3. Morphometric Ratios

  • volume_development (\(V_d\)): Compares the actual basin volume to the volume of a cone with the same surface area and maximum depth. A cone has \(V_d = 1\); values < 1 indicate a concave (bowl-shaped) basin where volume is concentrated near the surface; values > 1 indicate a convex (flat-bottomed) basin. Introduced by Hutchinson (1957): $$V_d = \frac{3\,\bar{z}}{z_{max}}$$

  • relative_depth (\(Z_r\)): Expresses maximum depth as a percentage of the mean diameter of the lake surface, allowing depth to be compared across lakes of very different sizes (Hutchinson 1957): $$Z_r = \frac{50\, z_{max} \sqrt{\pi}}{\sqrt{A}}$$ where \(A\) is surface area in m². High values indicate a deep, small-surface lake; low values a shallow, large-surface lake. Strongly linked to stratification stability.

  • dynamic_ratio (\(DR\)): A predictor of thermal stratification and wind mixing (Håkanson 1982). High values indicate lakes prone to full mixing; low values indicate stable stratification: $$DR = \frac{\sqrt{A_{km^2}}}{\bar{z}}$$ where \(A_{km^2}\) is surface area in km² and \(\bar{z}\) is mean depth in metres. Lakes with \(DR > \approx 0.8\) are generally considered unstratified.

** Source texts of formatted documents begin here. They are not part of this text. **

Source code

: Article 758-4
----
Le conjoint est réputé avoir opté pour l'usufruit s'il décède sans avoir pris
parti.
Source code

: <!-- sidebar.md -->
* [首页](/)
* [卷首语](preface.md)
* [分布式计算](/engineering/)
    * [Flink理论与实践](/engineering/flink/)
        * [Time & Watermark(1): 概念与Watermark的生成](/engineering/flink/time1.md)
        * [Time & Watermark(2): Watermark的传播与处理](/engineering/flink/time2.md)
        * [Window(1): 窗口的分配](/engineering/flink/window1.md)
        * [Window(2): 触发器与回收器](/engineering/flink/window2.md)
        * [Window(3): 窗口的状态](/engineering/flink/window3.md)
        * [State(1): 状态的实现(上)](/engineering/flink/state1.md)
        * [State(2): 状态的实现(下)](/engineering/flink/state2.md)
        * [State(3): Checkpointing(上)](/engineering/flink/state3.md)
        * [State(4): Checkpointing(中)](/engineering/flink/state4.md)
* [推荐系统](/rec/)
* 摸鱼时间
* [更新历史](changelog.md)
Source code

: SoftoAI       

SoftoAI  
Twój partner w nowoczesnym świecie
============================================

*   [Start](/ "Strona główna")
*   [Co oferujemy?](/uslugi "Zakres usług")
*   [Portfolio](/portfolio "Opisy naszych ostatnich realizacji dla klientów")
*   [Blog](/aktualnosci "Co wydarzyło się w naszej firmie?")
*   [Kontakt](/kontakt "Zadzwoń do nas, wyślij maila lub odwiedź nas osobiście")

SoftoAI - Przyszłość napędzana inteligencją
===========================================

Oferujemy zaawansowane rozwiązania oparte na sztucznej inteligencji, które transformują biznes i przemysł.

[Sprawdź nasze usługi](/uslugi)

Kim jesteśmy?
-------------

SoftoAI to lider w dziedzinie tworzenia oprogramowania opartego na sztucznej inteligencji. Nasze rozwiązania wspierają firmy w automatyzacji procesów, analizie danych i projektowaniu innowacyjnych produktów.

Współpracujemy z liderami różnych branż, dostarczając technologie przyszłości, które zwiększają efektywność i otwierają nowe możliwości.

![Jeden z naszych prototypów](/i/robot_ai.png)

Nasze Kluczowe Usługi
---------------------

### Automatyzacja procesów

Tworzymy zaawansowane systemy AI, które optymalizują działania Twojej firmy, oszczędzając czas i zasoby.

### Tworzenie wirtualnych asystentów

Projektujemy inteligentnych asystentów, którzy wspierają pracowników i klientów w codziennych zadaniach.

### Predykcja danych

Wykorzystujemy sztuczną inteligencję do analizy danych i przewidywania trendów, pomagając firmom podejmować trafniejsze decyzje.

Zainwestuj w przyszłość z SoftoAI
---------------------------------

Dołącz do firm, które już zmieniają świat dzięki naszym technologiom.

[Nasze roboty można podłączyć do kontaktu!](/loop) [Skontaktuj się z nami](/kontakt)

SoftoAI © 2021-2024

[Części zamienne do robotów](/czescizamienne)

4. Shoreline & Shape Metrics

  • shoreline_development (\(D_L\)): Ratio of the actual shoreline length to the circumference of a circle enclosing the same area. A perfect circle gives \(D_L = 1\); larger values indicate greater shoreline irregularity and thus greater littoral habitat complexity (Hutchinson 1957): $$D_L = \frac{L}{2\sqrt{\pi A}}$$ where \(L\) is perimeter (m) and \(A\) is surface area (m²).

  • circularity: The isoperimetric quotient, an alternative shape index bounded on \[0, 1\] where 1 is a perfect circle. Mathematically the reciprocal of \(D_L^2\): $$C = \frac{4\pi A}{L^2}$$

  • elongation_ratio: Ratio of the longest to the shortest axis of the axis-aligned bounding box of the shoreline polygon. Values near 1 indicate a compact, equidimensional lake; large values indicate an elongated lake, which affects fetch, internal seiching, and circulation patterns. $$E = \frac{\max(\Delta x,\, \Delta y)}{\min(\Delta x,\, \Delta y)}$$

5. Basin Slope Metrics

Slope is computed cell-by-cell from the bathymetric raster using terra::terrain(v = "slope", unit = "degrees"), which applies a Horn (1981) finite-difference gradient estimator to the eight-cell neighbourhood.

  • slope_mean: Mean basin slope (degrees). Steeper mean slopes are associated with younger, tectonically active, or glacially carved basins and with greater sediment focusing toward the profundal zone.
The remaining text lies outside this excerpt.